That's even a better idea, thanks

> 
>>> +
>>> +int __intel_ctx_xe_exec(const intel_ctx_t *ctx, uint64_t ahnd, uint64_t bb_offset)
>>> +{
>>> +	struct drm_xe_sync syncs[2] = {
>>> +		{ .flags = DRM_XE_SYNC_SYNCOBJ, },
>>> +		{ .flags = DRM_XE_SYNC_SYNCOBJ | DRM_XE_SYNC_SIGNAL, },
>>> +	};
>>> +	struct drm_xe_exec exec = {
>>> +		.engine_id = ctx->engine,
>>> +		.syncs = (uintptr_t)syncs,
>>> +		.num_syncs = 2,
>>> +		.address = bb_offset,
>>> +		.num_batch_buffer = 1,
>>> +	};
>>> +	uint32_t sync_in = ctx->sync_in;
>>> +	uint32_t sync_bind = ctx->sync_bind ?: syncobj_create(ctx->fd, 0);
>>> +	uint32_t sync_out = ctx->sync_out ?: syncobj_create(ctx->fd, 0);
>>> +	int ret;
>>> +
>>> +	/* Synchronize allocator state -> vm */
>>> +	intel_allocator_bind(ahnd, sync_in, sync_bind);
>>> +
>>> +	/* Pipelined exec */
>>> +	syncs[0].handle = sync_bind;
>>> +	syncs[1].handle = sync_out;
>>> +
>>> +	ret = __xe_exec(ctx->fd, &exec);
>>> +	if (ret)
>>> +		goto err;
>>> +
>>> +	if (!ctx->sync_bind || !ctx->sync_out)
>>> +		syncobj_wait_err(ctx->fd, &sync_out, 1, INT64_MAX, 0);
>>
>> This whole flow is so nice and tidy, I like it
>>
>>> +
>>> +err:
>>> +	if (!ctx->sync_bind)
>>> +		syncobj_destroy(ctx->fd, sync_bind);
>>> +
>>> +	if (!ctx->sync_out)
>>> +		syncobj_destroy(ctx->fd, sync_out);
>>> +
>>> +	return ret;
>>> +}
>>> +
>>> +void intel_ctx_xe_exec(const intel_ctx_t *ctx, uint64_t ahnd, uint64_t bb_offset)
>>> +{
>>> +	igt_assert_eq(__intel_ctx_xe_exec(ctx, ahnd, bb_offset), 0);
>>> +}
>>> +
>>> +#define RESET_SYNCOBJ(__fd, __sync) do { \
>>> +	if (__sync) \
>>> +		syncobj_reset((__fd), &(__sync), 1); \
>>> +} while (0)
>>> +
>>> +int intel_ctx_xe_sync(intel_ctx_t *ctx, bool reset_syncs)
>>> +{
>>> +	int ret;
>>> +
>>> +	ret = syncobj_wait_err(ctx->fd, &ctx->sync_out, 1, INT64_MAX, 0);
>>> +
>>> +	if (reset_syncs) {
>>> +		RESET_SYNCOBJ(ctx->fd, ctx->sync_in);
>>> +		RESET_SYNCOBJ(ctx->fd, ctx->sync_bind);
>>> +		RESET_SYNCOBJ(ctx->fd, ctx->sync_out);
>>> +	}
>>
>> Is there a usecase where we want to do a synced execution without resetting
>> syncobjs?
>>
> 
> I don't know - that's I left decision to the user.

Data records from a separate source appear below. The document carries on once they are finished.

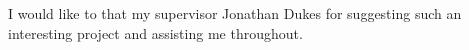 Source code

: \begin{thesisacknowledgments}
I would like to that my supervisor Jonathan Dukes for suggesting such an interesting
project and assisting me throughout.

\end{thesisacknowledgments}
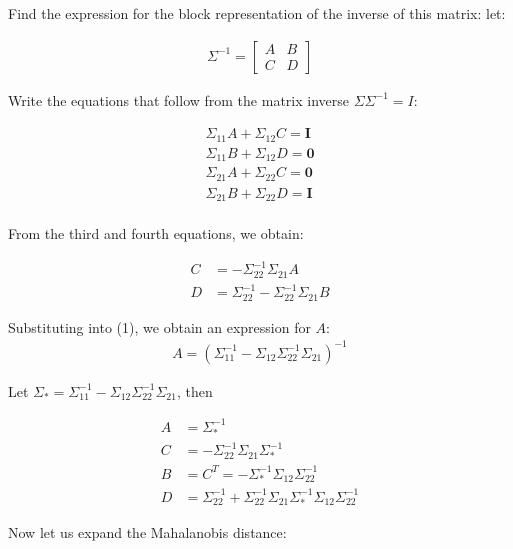 \documentclass[fleqn]{article}
\numberwithin{equation}{section}
\numberwithin{theorem}{section}
\numberwithin{figure}{section}
\numberwithin{lemma}{section}
\numberwithin{corollary}{section}
\begin{document}
Find the expression for the block representation of the inverse of this matrix: let:

\begin{align}
	\Sigma^{-1} = \begin{bmatrix}
		A       & B \\
		C       &D
	\end{bmatrix}
\end{align}

Write the equations that follow from the matrix inverse $\Sigma \Sigma^{-1} = I$:

\begin{align}
	\Sigma_{11}A + \Sigma_{12}C = \mathbf{I}\\
	\Sigma_{11}B + \Sigma_{12}D = \mathbf{0}\\
	\Sigma_{21}A + \Sigma_{22}C = \mathbf{0}\\
	\Sigma_{21}B + \Sigma_{22}D = \mathbf{I}\\
\end{align}
	
From the third and fourth equations, we obtain:

\begin{align}
	C &= -\Sigma_{22}^{-1}\Sigma_{21}A\\
	D &= \Sigma_{22}^{-1} - \Sigma_{22}^{-1} \Sigma_{21}B
\end{align}

Substituting into (1), we obtain an expression for $A$:
\begin{align}
	A = (\Sigma_{11}^{-1} - \Sigma_{12}\Sigma_{22}^{-1}\Sigma_{21})^{-1}
\end{align}

Let $\Sigma_{*} = \Sigma_{11}^{-1} - \Sigma_{12}\Sigma_{22}^{-1}\Sigma_{21}$, then 

\begin{align}
	A &= \Sigma_*^{-1}\\
	C &= -\Sigma_{22}^{-1}\Sigma_{21}\Sigma_*^{-1}\\
	B &= C^{T} = -\Sigma_*^{-1}\Sigma_{12}\Sigma_{22}^{-1}\\
	D &= \Sigma_{22}^{-1} + \Sigma_{22}^{-1} \Sigma_{21}\Sigma_*^{-1}\Sigma_{12}\Sigma_{22}^{-1}
\end{align}

Now let us expand the Mahalanobis distance:
\end{document}
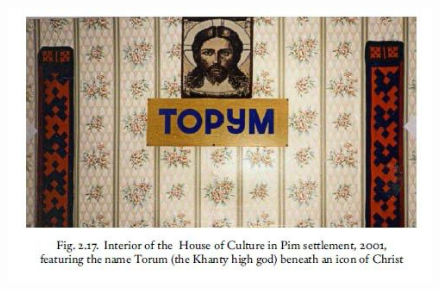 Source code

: \documentclass[a4paper, 12pt]{article}
\begin{document}
\printglossaries
	
\printbibliography

	\begin{figure}[H]
		\centering
		\includegraphics[scale=.66]{end}
	\end{figure}
\end{document}

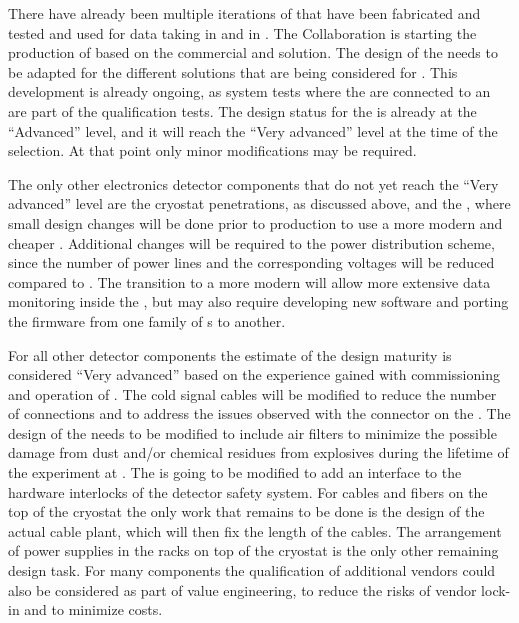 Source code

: There have already been multiple iterations of  that
have been fabricated and tested and used for data taking in 
 and in . The  Collaboration
is starting the production of  based on the commercial  and
 solution. The design of the  needs to be adapted
for the different  solutions that are being considered
for . This development is already ongoing, as system tests 
where the  are connected to an  are part
of the qualification tests. The design status for the 
is already at the ``Advanced'' level, and it will reach the 
``Very advanced'' level at the time of the 
selection. At that point only minor modifications may be
required. 

The only other  electronics detector components that do not yet
reach the ``Very advanced'' level are the cryostat penetrations, as
discussed above, and the , where small
design changes will be done prior to production to use a more
modern and cheaper . Additional changes will be required to
the power distribution scheme, since the number of power lines
and the corresponding voltages will be reduced compared to
. The transition to a more modern  will allow 
more extensive data monitoring inside the , but may
also require developing new software and porting the firmware
from one family of s to another. 

For all other detector components the estimate of the design
maturity is considered ``Very advanced'' based on the experience
gained with commissioning and operation of . The 
cold signal cables will be modified to reduce the number of
connections and to address the issues observed with the connector
on the . The design of the  needs to
be modified to include air filters to minimize the possible
damage from dust and/or chemical residues from  explosives 
during the lifetime of the experiment at .
The  is going to be modified to add an interface to
the hardware interlocks of the detector safety system. For
cables and fibers on the top of the cryostat the only work that
remains to be done is the design of the actual cable plant, 
which will then fix the length of the cables. The arrangement
of power supplies in the racks on top of the cryostat is the
only other remaining design task. For many components the
qualification of additional vendors could also be considered
as part of value engineering, to reduce the risks of vendor
lock-in and to minimize costs. 

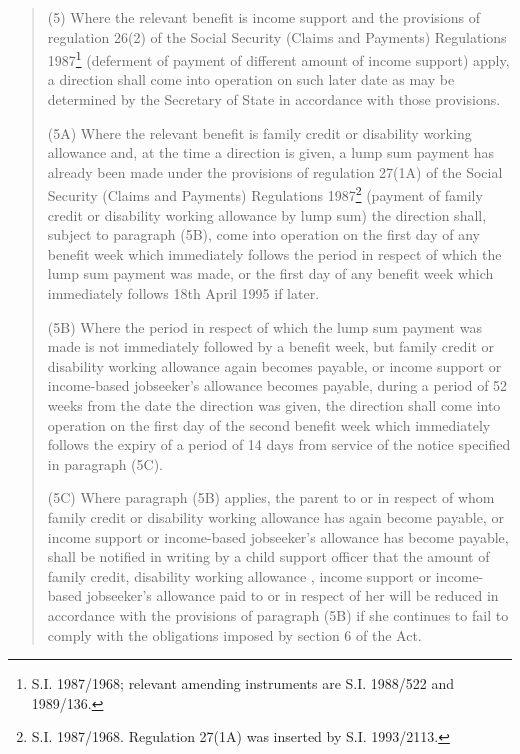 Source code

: \documentclass[a4paper]{article}
\begin{document}
{\begin{quotation}
(5) Where the relevant benefit is income support and the provisions of regulation 26(2) of the Social Security (Claims and Payments) Regulations 1987\footnote{\frenchspacing S.I. 1987/1968; relevant amending instruments are S.I. 1988/522 and 1989/136.} (deferment of payment of different amount of income support) apply, a direction shall come into operation on such later date as may be determined by the Secretary of State in accordance with those provisions.

(5A) Where the relevant benefit is family credit or disability working allowance and, at the time a direction is given, a lump sum payment has already been made under the provisions of regulation 27(1A) of the Social Security (Claims and Payments) Regulations 1987\footnote{\frenchspacing S.I. 1987/1968. Regulation 27(1A) was inserted by S.I. 1993/2113.} (payment of family credit or disability working allowance by lump sum) the direction shall, subject to paragraph (5B), come into operation on the first day of any benefit week which immediately follows the period in respect of which the lump sum payment was made, or the first day of any benefit week which immediately follows 18th April 1995 if later.

(5B) Where the period in respect of which the lump sum payment was made is not immediately followed by a benefit week, but family credit or disability working allowance again becomes payable, or income support 
or income-based jobseeker’s allowance  %
becomes payable, during a period of 52 weeks from the date the direction was given, the direction shall come into operation on the first day of the second benefit week which immediately follows the expiry of a period of 14 days from service of the notice specified in paragraph (5C).

(5C) Where paragraph (5B) applies, the parent to or in respect of whom family credit or disability working allowance has again become payable, or income support 
or income-based jobseeker’s allowance  %
has become payable, shall be notified in writing by a child support officer that the amount of family credit, disability working allowance%
, income support or income-based jobseeker’s allowance  %
paid to or in respect of her will be reduced in accordance with the provisions of paragraph (5B) if she continues to fail to comply with the obligations imposed by section 6 of the Act.


\end{quotation}}
\end{document}
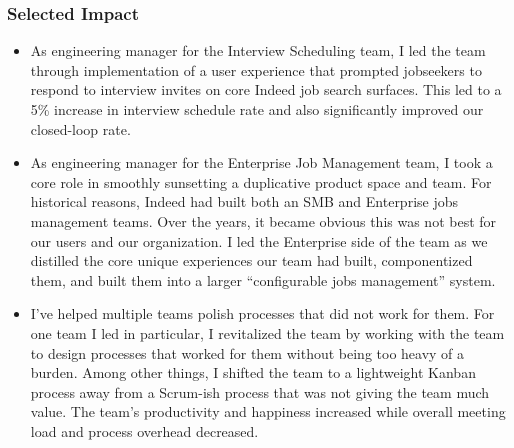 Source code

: \documentclass[11pt]{amsart}
\begin{document}
\begin{tcolorbox}[
	title=Software Engineering Manager \textcolor{DarkGray}{/} Indeed,
	after title={\hfill2019 \textcolor{DarkGray}{$\rightarrow$} Present \textcolor{DarkGray}{(7 years)}}
]
\subsubsection{Selected Impact}

\begin{itemize}[noitemsep, leftmargin=2em, label=\raisebox{0.25ex}{\tiny$\bullet$}]
	\item As engineering manager for the Interview Scheduling team, I led the team through implementation of a user experience that prompted jobseekers to respond to interview invites on core Indeed job search surfaces. This led to a 5\% increase in interview schedule rate and also significantly improved our closed-loop rate.
	\item As engineering manager for the Enterprise Job Management team, I took a core role in smoothly sunsetting a duplicative product space and team. For historical reasons, Indeed had built both an SMB and Enterprise jobs management teams. Over the years, it became obvious this was not best for our users and our organization. I led the Enterprise side of the team as we distilled the core unique experiences our team had built, componentized them, and built them into a larger ``configurable jobs management'' system.
	\item I've helped multiple teams polish processes that did not work for them. For one team I led in particular, I revitalized the team by working with the team to design processes that worked for them without being too heavy of a burden. Among other things, I shifted the team to a lightweight Kanban process away from a Scrum-ish process that was not giving the team much value. The team's productivity and happiness increased while overall meeting load and process overhead decreased. %
\end{itemize}

\end{tcolorbox}
\end{document}
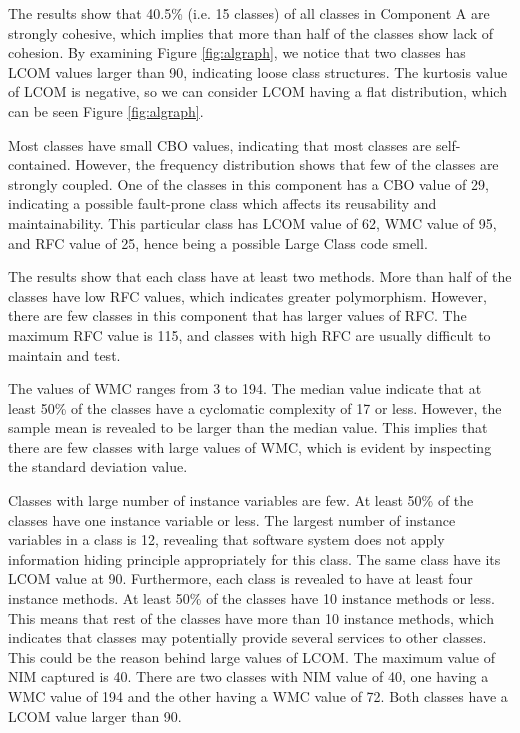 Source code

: The results show that 40.5\% (i.e. 15 classes) of all classes in Component A are strongly cohesive, which implies that more than half of the classes show lack of cohesion. By examining Figure \ref{fig:algraph}, we notice that two classes has LCOM values larger than 90, indicating loose class structures. The kurtosis value of LCOM is negative, so we can consider LCOM having a flat distribution, which can be seen Figure \ref{fig:algraph}. 

Most classes have small CBO values, indicating that most classes are self-contained. However, the frequency distribution shows that few of the classes are strongly coupled. One of the classes in this component has a CBO value of 29, indicating a possible fault-prone class which affects its reusability and maintainability. This particular class has LCOM value of 62, WMC value of 95, and RFC value of 25, hence being a possible Large Class code smell.

The results show that each class have at least two methods. More than half of the classes have low RFC values, which indicates greater polymorphism. However, there are few classes in this component that has larger values of RFC. The maximum RFC value is 115, and classes with high RFC are usually difficult to maintain and test. 

The values of WMC ranges from 3 to 194. The median value indicate that at least 50\% of the classes have a cyclomatic complexity of 17 or less. However, the sample mean is revealed to be larger than the median value. This implies that there are few classes with large values of WMC, which is evident by inspecting the standard deviation value.

Classes with large number of instance variables are few. At least 50\% of the classes have one instance variable or less. The largest number of instance variables in a class is 12, revealing that software system does not apply information hiding principle appropriately for this class. The same class have its LCOM value at 90. Furthermore, each class is revealed to have at least four instance methods. At least 50\% of the classes have 10 instance methods or less. This means that rest of the classes have more than 10 instance methods, which indicates that classes may potentially provide several services to other classes. This could be the reason behind large values of LCOM. The maximum value of NIM captured is 40. There are two classes with NIM value of 40, one having a WMC value of 194 and the other having a WMC value of 72. Both classes have a LCOM value larger than 90.


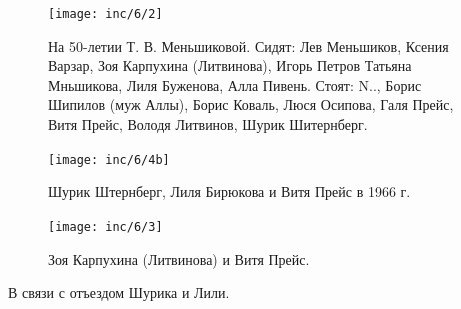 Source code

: \begin{figure}[ht]
    \texttt{[image: inc/6/2]}
    \caption{На 50-летии Т. В. Меньшиковой. Сидят: Лев Меньшиков, Ксения Варзар, Зоя Карпухина (Литвинова), Игорь Петров Татьяна Мньшикова, Лиля Буженова, Алла Пивень. Стоят: N.., Борис Шипилов (муж Аллы), Борис Коваль, Люся Осипова, Галя Прейс, Витя Прейс, Володя Литвинов, Шурик Шитернберг.}
\end{figure}

\begin{figure}[h!]
    \noindent
    \begin{minipage}{65mm}
        \texttt{[image: inc/6/4b]} \begin{footnotesize}Шурик Штернберг, Лиля Бирюкова и Витя Прейс в 1966 г. \end{footnotesize}
    \end{minipage}
    \hfill
    \begin{minipage}{55mm}
        \texttt{[image: inc/6/3]} \begin{footnotesize}Зоя Карпухина (Литвинова) и Витя Прейс.\end{footnotesize}
    \end{minipage}
\end{figure}

\onehalfspacing

{\raggedleft В связи с отъездом Шурика и Лили.

}

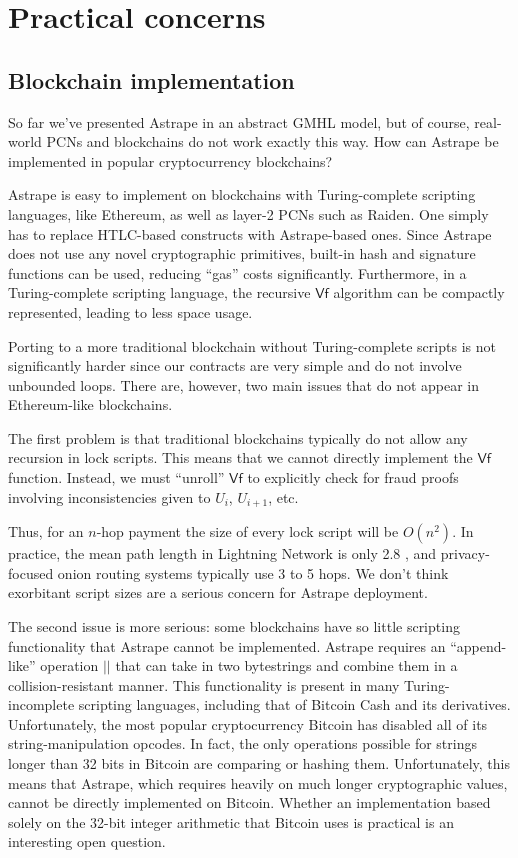 \documentclass[USenglish,oneside,twocolumn]{article}
\begin{document}
\section{Practical concerns} \label{sec:practical}

\subsection{Blockchain implementation}

So far we've presented Astrape in an abstract GMHL model, but of course, real-world PCNs and blockchains do not work exactly this way. How can Astrape be implemented in popular cryptocurrency blockchains?

Astrape is easy to implement on blockchains with Turing-complete scripting languages, like Ethereum, as well as layer-2 PCNs such as Raiden. One simply has to replace HTLC-based constructs with Astrape-based ones. Since Astrape does not use any novel cryptographic primitives, built-in hash and signature functions can be used, reducing ``gas'' costs significantly. Furthermore, in a Turing-complete scripting language, the recursive $\mathsf{Vf}$ algorithm can be compactly represented, leading to less space usage.

Porting to a more traditional blockchain without Turing-complete scripts is not significantly harder since our contracts are very simple and do not involve unbounded loops. There are, however, two main issues that do not appear in Ethereum-like blockchains.

The first problem is that traditional blockchains typically do not allow any recursion in lock scripts. This means that we cannot directly implement the $\mathsf{Vf}$ function. Instead, we must ``unroll'' $\mathsf{Vf}$ to explicitly check for fraud proofs involving inconsistencies given to $U_i$, $U_{i+1}$, etc.

Thus, for an $n$-hop payment the size of every lock script will be $O(n^2)$. In practice, the mean path length in Lightning Network is only 2.8 \cite{seres2019topological}, and privacy-focused onion routing systems typically use 3 to 5 hops. We don't think exorbitant script sizes are a serious concern for Astrape deployment.

The second issue is more serious: some blockchains have so little scripting functionality that Astrape cannot be implemented. Astrape requires an ``append-like'' operation $||$ that can take in two bytestrings and combine them in a collision-resistant manner. This functionality is present in many Turing-incomplete scripting languages, including that of Bitcoin Cash and its derivatives. Unfortunately, the most popular cryptocurrency Bitcoin has disabled all of its string-manipulation opcodes. In fact, the only operations possible for strings longer than 32 bits in Bitcoin are comparing or hashing them. Unfortunately, this means that Astrape, which requires heavily on much longer cryptographic values, cannot be directly implemented on Bitcoin. Whether an implementation based solely on the 32-bit integer arithmetic that Bitcoin uses is practical is an interesting open question.
\end{document}
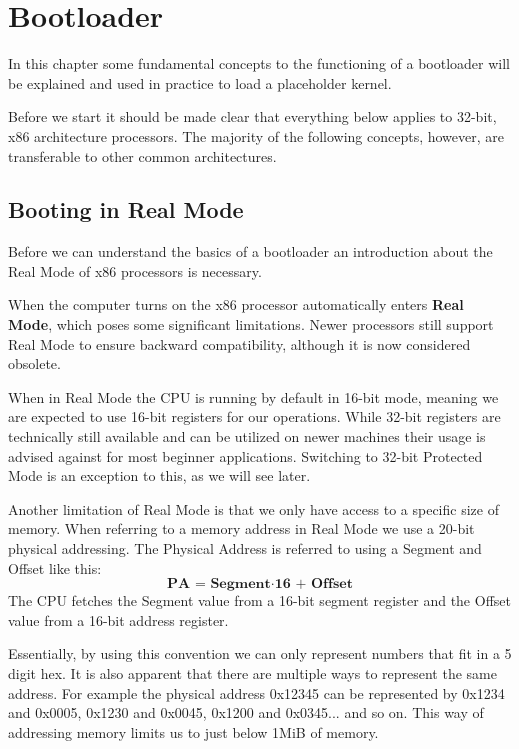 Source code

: \chapter{Bootloader}

In this chapter some fundamental concepts to the functioning of a bootloader will be explained and used in practice to load a
placeholder kernel.

Before we start it should be made clear that everything below applies to 32-bit, x86 architecture processors.
The majority of the following concepts, however, are transferable to other common architectures.

\section{Booting in Real Mode}

Before we can understand the basics of a bootloader an introduction about the Real Mode of x86 processors is necessary.

When the computer turns on the x86 processor automatically enters \textbf{Real Mode}, which poses some significant limitations.
Newer processors still support Real Mode to ensure backward compatibility, although it is now considered obsolete.

When in Real Mode the CPU is running by default in 16-bit mode, meaning we are expected to use 16-bit registers for our operations.
While 32-bit registers are technically still available and can be utilized on newer machines their usage is advised against 
for most beginner applications. Switching to 32-bit Protected Mode is an exception to this, as we will see later.

Another limitation of Real Mode is that we only have access to a specific size of memory. When referring to a memory 
address in Real Mode we use a 20-bit physical addressing. The Physical Address is referred to using a Segment and Offset like this: 
\[
\textbf{PA = Segment} \cdot \textbf{16 + Offset}
\]
The CPU fetches the Segment value from a 16-bit segment register and the Offset value from a 16-bit address register.

Essentially, by using this convention we can only represent numbers that fit in a 5 digit hex. It is also apparent that
there are multiple ways to represent the same address. For example the physical address 0x12345 can be represented 
by 0x1234 and 0x0005, 0x1230 and 0x0045, 0x1200 and 0x0345... and so on. This way of addressing memory limits us to just 
below 1MiB of memory.

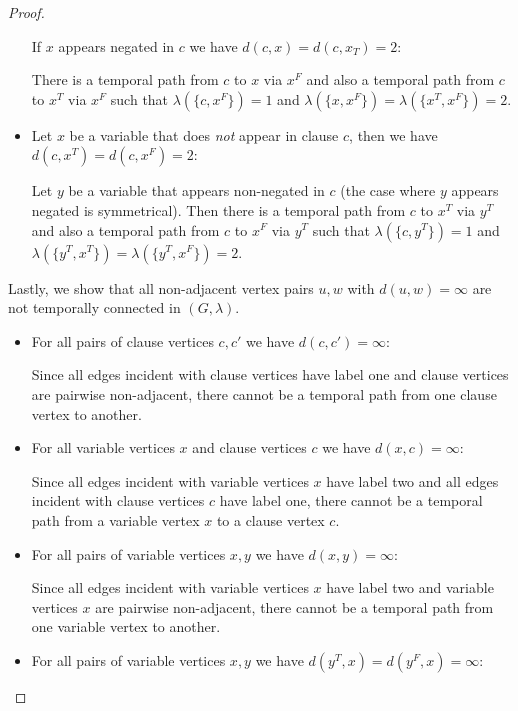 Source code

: \documentclass[11pt,a4paper]{article}
\theoremstyle{remark}
\theoremstyle{definition}
\begin{document}
\begin{proof}
\begin{itemize}
    If $x$ appears negated in $c$ we have $d(c,x)=d(c,x_T)=2$:

    There is a temporal path from $c$ to $x$ via $x^F$ and also a temporal path from $c$ to $x^T$ via $x^F$ such that $\lambda(\{c,x^F\})=1$ and $\lambda(\{x,x^F\})=\lambda(\{x^T,x^F\})=2$.
    \item Let $x$ be a variable that does \emph{not} appear in clause $c$, then we have $d(c,x^T)=d(c,x^F)=2$:

    Let $y$ be a variable that appears non-negated in $c$ (the case where $y$ appears negated is symmetrical). Then there is a temporal path from $c$ to $x^T$ via $y^T$ and also a temporal path from $c$ to $x^F$ via $y^T$ such that $\lambda(\{c,y^T\})=1$ and $\lambda(\{y^T,x^T\})=\lambda(\{y^T,x^F\})=2$.
\end{itemize}
Lastly, we show that all non-adjacent vertex pairs $u,w$ with $d(u,w)=\infty$ are not temporally connected in $(G,\lambda)$.
\begin{itemize}
\item For all pairs of clause vertices $c,c'$ we have $d(c,c')=\infty$: 

Since all edges incident with clause vertices have label one and clause vertices are pairwise non-adjacent, there cannot be a temporal path from one clause vertex to another.
\item For all variable vertices $x$ and clause vertices $c$ we have $d(x,c)=\infty$:

Since all edges incident with variable vertices $x$ have label two and all edges incident with clause vertices $c$ have label one, there cannot be a temporal path from a variable vertex $x$ to a clause vertex $c$.
\item For all pairs of variable vertices $x,y$ we have $d(x,y)=\infty$:

Since all edges incident with variable vertices $x$ have label two and variable vertices $x$ are pairwise non-adjacent, there cannot be a temporal path from one variable vertex to another.
\item For all pairs of variable vertices $x,y$ we have $d(y^T,x)=d(y^F,x)=\infty$:


\end{itemize}
\end{proof}
\end{document}
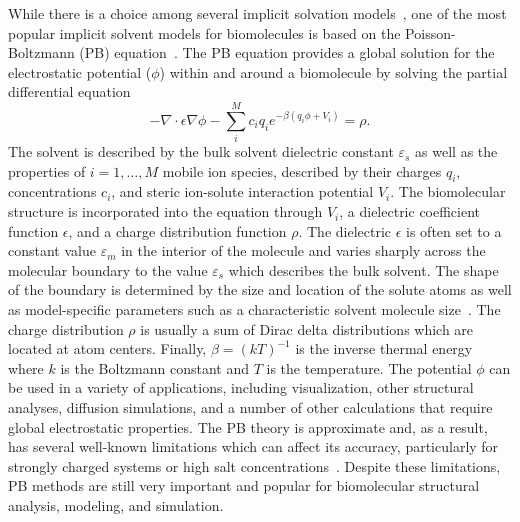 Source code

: \documentclass[12pt,titlepage]{article}
\begin{document}
While there is a choice among several implicit solvation models~\cite{Davis1990, Perutz1978, Ren2012, Sharp1990, Roux1999, Warshel2006}, one of the most popular implicit solvent models for biomolecules is based on the Poisson-Boltzmann (PB) equation~\cite{Fixman1979, Grochowski2008, Lamm2003}.
The PB equation provides a global solution for the electrostatic potential ($\phi$) within and around a biomolecule by solving the partial differential equation
\begin{equation}
	-\nabla \cdot \epsilon \nabla \phi - \sum_i^M c_i q_i e^{-\beta \left(q_i \phi + V_i \right)} = \rho.
	\label{eqn:pbe}
\end{equation}
The solvent is described by the bulk solvent dielectric constant $\varepsilon_s$ as well as the properties of $i=1,\ldots,M$ mobile ion species, described by their charges $q_i$, concentrations $c_i$, and steric ion-solute interaction potential $V_i$.
The biomolecular structure is incorporated into the equation through $V_i$, a dielectric coefficient function $\epsilon$, and a charge distribution function $\rho$.
The dielectric $\epsilon$ is often set to a constant value $\varepsilon_m$ in the interior of the molecule and varies sharply across the molecular boundary to the value $\varepsilon_s$ which describes the bulk solvent.
The shape of the boundary is determined by the size and location of the solute atoms as well as model-specific parameters such as a characteristic solvent molecule size~\cite{Lee1971}.
The charge distribution $\rho$ is usually a sum of Dirac delta distributions which are located at atom centers.
Finally, $\beta = \left( kT \right)^{-1}$ is the inverse thermal energy where $k$ is the Boltzmann constant and $T$ is the temperature.
The potential $\phi$ can be used in a variety of applications, including visualization, other structural analyses, diffusion simulations, and a number of other calculations that require global electrostatic properties.
The PB theory is approximate and, as a result, has several well-known limitations which can affect its accuracy, particularly for strongly charged systems or high salt concentrations~\cite{Fixman1979, Netz2000}.
Despite these limitations, PB methods are still very important and popular for biomolecular structural analysis, modeling, and simulation. 
\end{document}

:) If there won't be a client for this functionality, we could drop it 
in the future

> 
>>> +
>>> +	return ret;
>>> +}
>>> diff --git a/lib/intel_ctx.h b/lib/intel_ctx.h
>>> index 3cfeaae81e..59d0360ada 100644
>>> --- a/lib/intel_ctx.h
>>> +++ b/lib/intel_ctx.h
>>> @@ -67,6 +67,14 @@ int intel_ctx_cfg_engine_class(const intel_ctx_cfg_t *cfg, unsigned int engine);
>>>    typedef struct intel_ctx {
>>>    	uint32_t id;
>>>    	intel_ctx_cfg_t cfg;
>>> +
>>> +	/* Xe */
>>> +	int fd;
>>> +	uint32_t vm;
>>> +	uint32_t engine;
>>> +	uint32_t sync_in;
>>> +	uint32_t sync_bind;
>>> +	uint32_t sync_out;
>>
>> Hmm, I wonder if we could wrap it in a struct. Yes, it would be painful to
>> unpack, but now it feels like we've just added a bunch of fields that are
>> irrelevant 80% of the time. Instead, we could have one additional field that
>> could be NULL, and use it if it's initialized.
>> But maybe I'm just being too nit-picky.
> 
> I wondered to introduce union of i915 and xe structs, but I would need
> to rewrite almost all igt's which are using this struct so I dropped
> this idea. At the moment I need to handle both drivers so mixing
> fields is not a big pain imo.

Oh my, that would be painful indeed. I mean, I won't nack the mixed 
fields, but I just find it strange to leave them in the open when we're 
testing i915 stuff.

All the best,
Karolina

> 
> --
> Zbigniew
> 
>>
>> All the best,
>> Karolina
>>
>>>    } intel_ctx_t;
>>>    int __intel_ctx_create(int fd, const intel_ctx_cfg_t *cfg,
>>> @@ -81,4 +89,10 @@ void intel_ctx_destroy(int fd, const intel_ctx_t *ctx);
>>>    unsigned int intel_ctx_engine_class(const intel_ctx_t *ctx, unsigned int engine);
>>> +intel_ctx_t *intel_ctx_xe(int fd, uint32_t vm, uint32_t engine,
>>> +			  uint32_t sync_in, uint32_t sync_bind, uint32_t sync_out);
>>> +int __intel_ctx_xe_exec(const intel_ctx_t *ctx, uint64_t ahnd, uint64_t bb_offset);
>>> +void intel_ctx_xe_exec(const intel_ctx_t *ctx, uint64_t ahnd, uint64_t bb_offset);
>>> +int intel_ctx_xe_sync(intel_ctx_t *ctx, bool reset_syncs);
>>> +
>>>    #endif